Stored data entries
+---+

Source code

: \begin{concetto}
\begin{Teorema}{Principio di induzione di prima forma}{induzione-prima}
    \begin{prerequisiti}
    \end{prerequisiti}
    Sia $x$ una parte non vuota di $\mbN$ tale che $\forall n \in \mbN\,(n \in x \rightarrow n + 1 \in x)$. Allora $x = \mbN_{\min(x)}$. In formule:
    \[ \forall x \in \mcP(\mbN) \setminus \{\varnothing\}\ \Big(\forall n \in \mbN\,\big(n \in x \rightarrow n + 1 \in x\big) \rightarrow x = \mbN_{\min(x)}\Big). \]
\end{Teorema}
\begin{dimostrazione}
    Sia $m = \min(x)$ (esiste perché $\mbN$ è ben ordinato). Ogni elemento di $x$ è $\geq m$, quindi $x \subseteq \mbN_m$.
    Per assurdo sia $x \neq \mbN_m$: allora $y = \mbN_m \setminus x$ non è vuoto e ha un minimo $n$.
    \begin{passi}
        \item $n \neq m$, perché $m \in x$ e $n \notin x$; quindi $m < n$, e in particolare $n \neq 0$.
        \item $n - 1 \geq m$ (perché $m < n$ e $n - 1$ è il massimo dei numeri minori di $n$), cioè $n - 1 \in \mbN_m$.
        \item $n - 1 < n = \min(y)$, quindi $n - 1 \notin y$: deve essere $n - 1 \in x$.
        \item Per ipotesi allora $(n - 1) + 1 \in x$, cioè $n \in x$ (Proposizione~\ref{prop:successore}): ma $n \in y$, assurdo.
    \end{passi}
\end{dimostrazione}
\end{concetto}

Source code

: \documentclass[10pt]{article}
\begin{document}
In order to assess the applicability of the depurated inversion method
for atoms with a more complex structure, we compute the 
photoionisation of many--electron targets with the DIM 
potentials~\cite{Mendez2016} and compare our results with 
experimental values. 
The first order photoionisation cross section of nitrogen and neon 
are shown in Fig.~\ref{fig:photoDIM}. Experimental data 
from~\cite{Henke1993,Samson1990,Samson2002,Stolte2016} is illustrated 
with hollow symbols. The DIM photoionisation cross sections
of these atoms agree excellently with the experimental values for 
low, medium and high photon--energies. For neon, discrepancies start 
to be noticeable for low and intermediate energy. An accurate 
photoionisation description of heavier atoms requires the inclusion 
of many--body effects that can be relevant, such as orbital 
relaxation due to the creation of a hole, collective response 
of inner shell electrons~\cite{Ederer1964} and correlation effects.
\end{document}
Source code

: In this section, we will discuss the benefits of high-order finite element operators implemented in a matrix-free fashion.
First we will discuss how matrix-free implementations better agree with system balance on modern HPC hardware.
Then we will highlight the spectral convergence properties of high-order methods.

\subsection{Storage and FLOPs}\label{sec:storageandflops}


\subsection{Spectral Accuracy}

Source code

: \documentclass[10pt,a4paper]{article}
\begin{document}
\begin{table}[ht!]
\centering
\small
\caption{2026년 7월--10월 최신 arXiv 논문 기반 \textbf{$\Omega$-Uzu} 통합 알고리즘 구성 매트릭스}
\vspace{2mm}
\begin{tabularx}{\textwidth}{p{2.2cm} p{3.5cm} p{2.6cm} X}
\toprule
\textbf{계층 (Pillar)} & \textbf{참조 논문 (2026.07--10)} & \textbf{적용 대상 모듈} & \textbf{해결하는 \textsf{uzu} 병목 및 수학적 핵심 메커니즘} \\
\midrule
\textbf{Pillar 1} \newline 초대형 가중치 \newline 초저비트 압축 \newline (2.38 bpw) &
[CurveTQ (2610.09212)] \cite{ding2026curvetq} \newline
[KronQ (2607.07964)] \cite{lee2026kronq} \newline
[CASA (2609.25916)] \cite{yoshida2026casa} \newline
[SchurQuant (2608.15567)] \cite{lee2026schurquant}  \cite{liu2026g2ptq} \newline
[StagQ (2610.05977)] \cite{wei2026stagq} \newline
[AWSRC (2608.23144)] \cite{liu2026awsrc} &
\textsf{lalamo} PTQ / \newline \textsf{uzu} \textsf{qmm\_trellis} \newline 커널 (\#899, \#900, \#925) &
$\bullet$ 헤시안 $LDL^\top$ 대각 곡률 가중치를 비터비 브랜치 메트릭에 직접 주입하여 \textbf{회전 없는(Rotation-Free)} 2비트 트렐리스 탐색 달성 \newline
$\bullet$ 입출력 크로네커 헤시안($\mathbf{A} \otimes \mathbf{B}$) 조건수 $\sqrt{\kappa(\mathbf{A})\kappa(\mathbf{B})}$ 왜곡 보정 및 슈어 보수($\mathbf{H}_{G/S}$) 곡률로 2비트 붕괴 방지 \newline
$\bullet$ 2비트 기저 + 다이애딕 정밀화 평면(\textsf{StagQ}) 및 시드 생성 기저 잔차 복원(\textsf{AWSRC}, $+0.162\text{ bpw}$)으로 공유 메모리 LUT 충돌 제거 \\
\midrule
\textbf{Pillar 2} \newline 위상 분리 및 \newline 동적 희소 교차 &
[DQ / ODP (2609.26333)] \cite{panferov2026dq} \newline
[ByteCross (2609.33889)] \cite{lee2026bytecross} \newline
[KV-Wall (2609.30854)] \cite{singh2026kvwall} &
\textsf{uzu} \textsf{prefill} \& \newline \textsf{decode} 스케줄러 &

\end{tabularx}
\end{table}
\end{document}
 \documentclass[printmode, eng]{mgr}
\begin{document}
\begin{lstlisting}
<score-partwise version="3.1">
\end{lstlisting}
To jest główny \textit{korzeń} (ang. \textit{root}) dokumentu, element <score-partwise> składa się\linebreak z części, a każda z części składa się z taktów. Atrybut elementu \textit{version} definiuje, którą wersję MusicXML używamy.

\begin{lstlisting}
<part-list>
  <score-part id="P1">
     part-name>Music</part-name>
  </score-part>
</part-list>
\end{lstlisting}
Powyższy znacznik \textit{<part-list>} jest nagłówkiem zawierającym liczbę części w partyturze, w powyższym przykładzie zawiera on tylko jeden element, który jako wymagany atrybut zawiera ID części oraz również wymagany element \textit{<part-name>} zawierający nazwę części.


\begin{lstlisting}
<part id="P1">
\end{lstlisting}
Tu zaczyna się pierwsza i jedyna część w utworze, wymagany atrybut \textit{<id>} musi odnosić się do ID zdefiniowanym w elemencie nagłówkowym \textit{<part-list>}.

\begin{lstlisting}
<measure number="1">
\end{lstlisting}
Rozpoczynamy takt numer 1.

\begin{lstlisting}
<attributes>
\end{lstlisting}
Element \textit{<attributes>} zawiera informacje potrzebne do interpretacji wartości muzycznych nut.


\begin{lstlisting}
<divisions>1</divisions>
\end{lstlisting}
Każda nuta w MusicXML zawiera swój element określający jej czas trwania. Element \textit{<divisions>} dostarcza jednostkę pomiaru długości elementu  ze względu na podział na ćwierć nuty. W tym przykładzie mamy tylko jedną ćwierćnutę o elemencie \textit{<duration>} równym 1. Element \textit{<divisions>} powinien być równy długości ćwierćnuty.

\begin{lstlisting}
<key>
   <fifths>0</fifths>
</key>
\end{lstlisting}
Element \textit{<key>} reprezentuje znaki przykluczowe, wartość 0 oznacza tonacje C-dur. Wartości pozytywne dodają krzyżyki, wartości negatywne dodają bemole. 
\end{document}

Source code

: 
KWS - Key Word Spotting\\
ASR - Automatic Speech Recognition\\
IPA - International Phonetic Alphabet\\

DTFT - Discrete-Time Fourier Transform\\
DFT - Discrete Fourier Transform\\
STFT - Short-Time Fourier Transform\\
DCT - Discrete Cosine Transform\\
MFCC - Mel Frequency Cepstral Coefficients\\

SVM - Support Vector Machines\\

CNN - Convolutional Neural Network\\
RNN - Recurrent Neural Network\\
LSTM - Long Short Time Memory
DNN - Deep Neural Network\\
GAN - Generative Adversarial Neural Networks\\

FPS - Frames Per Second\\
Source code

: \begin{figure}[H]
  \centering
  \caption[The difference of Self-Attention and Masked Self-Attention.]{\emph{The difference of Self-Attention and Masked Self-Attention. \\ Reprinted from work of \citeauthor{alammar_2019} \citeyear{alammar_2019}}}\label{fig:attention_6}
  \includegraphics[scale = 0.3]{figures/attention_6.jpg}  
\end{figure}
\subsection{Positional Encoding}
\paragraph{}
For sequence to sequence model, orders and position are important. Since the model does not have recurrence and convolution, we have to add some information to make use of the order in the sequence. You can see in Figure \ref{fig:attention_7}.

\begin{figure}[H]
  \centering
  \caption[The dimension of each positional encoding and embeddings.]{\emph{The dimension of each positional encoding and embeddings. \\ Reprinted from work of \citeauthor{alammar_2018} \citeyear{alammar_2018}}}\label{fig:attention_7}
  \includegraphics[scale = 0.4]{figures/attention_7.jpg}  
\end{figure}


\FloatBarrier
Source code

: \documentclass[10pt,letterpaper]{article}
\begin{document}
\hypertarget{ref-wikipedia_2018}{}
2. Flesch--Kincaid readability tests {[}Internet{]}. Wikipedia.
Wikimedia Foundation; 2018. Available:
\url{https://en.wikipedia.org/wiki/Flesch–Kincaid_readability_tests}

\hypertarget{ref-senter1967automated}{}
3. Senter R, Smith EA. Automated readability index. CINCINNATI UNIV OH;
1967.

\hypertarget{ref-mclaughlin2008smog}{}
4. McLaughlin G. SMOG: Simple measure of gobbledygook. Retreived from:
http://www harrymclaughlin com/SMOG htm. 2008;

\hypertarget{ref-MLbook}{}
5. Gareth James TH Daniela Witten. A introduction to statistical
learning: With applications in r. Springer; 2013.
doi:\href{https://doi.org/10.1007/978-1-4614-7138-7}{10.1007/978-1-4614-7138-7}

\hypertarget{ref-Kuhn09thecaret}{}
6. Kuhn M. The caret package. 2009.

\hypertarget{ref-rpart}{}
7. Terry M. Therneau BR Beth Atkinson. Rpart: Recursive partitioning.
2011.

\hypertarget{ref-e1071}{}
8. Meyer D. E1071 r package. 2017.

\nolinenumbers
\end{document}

+---+

▶ [Try it]: For the word "discuss", return every line of the records that holds it.

▶ [Task answer]:
: In this section, we will discuss the benefits of high-order finite element operators implemented in a matrix-free fashion.
First we will discuss how matrix-free implementations better agree with system balance on modern HPC hardware.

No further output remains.